── DATA TO PROCESS
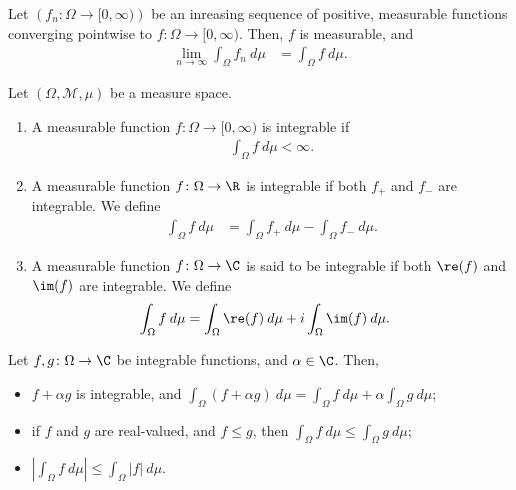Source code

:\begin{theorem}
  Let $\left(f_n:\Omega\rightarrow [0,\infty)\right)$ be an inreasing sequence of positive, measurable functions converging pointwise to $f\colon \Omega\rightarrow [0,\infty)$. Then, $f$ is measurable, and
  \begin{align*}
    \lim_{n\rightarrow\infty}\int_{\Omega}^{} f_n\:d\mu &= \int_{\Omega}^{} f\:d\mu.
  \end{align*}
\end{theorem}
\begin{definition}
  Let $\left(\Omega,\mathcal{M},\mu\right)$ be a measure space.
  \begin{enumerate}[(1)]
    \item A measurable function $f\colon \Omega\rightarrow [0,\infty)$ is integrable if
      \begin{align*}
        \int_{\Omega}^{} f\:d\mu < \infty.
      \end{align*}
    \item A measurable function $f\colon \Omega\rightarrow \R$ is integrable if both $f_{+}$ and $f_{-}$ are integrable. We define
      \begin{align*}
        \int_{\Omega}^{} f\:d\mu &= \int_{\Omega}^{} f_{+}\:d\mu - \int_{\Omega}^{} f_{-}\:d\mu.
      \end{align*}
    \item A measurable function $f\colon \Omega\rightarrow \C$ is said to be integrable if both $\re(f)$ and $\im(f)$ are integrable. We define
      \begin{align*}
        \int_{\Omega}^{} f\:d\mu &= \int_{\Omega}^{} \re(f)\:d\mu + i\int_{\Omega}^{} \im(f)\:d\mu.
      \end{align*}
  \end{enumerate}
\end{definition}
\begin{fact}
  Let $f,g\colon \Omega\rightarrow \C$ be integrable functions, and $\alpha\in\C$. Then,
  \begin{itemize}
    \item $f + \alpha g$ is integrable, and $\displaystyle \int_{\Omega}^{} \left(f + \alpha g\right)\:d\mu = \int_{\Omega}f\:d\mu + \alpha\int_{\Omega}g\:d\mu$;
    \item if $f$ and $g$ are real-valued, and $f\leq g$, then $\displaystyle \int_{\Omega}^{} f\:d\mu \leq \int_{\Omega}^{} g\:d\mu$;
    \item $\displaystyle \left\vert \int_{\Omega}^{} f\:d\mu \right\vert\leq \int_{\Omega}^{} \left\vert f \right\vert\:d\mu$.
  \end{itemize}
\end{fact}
────
── DATA TO PROCESS
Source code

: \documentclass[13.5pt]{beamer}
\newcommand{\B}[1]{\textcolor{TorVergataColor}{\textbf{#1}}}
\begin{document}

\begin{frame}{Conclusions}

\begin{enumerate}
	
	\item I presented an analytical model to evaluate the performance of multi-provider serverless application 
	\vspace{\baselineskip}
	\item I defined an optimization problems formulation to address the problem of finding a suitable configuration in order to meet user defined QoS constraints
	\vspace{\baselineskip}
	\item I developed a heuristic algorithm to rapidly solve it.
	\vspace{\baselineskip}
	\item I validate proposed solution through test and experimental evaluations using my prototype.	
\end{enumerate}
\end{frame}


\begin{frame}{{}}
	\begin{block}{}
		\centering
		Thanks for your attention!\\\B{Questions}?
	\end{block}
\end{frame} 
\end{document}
────
── DATA TO PROCESS
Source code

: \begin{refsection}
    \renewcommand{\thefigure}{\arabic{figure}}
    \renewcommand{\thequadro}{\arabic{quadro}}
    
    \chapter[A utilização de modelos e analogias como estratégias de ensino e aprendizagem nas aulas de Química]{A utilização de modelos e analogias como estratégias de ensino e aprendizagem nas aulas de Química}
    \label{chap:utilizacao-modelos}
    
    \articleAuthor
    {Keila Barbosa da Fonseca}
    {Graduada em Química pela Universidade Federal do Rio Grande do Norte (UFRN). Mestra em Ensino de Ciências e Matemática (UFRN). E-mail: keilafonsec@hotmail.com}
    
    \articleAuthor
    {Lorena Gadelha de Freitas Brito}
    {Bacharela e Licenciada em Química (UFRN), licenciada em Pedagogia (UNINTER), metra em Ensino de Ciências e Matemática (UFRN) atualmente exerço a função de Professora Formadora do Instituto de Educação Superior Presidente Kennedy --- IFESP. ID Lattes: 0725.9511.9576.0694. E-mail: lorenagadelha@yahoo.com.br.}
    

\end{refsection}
────
## WORK TO BE COMPLETED
For each line above that carries the word "left", copy it out.

## RESPONSE AREA
  Let $\left(f_n:\Omega\rightarrow [0,\infty)\right)$ be an inreasing sequence of positive, measurable functions converging pointwise to $f\colon \Omega\rightarrow [0,\infty)$. Then, $f$ is measurable, and
  Let $\left(\Omega,\mathcal{M},\mu\right)$ be a measure space.
    \item $f + \alpha g$ is integrable, and $\displaystyle \int_{\Omega}^{} \left(f + \alpha g\right)\:d\mu = \int_{\Omega}f\:d\mu + \alpha\int_{\Omega}g\:d\mu$;
    \item $\displaystyle \left\vert \int_{\Omega}^{} f\:d\mu \right\vert\leq \int_{\Omega}^{} \left\vert f \right\vert\:d\mu$.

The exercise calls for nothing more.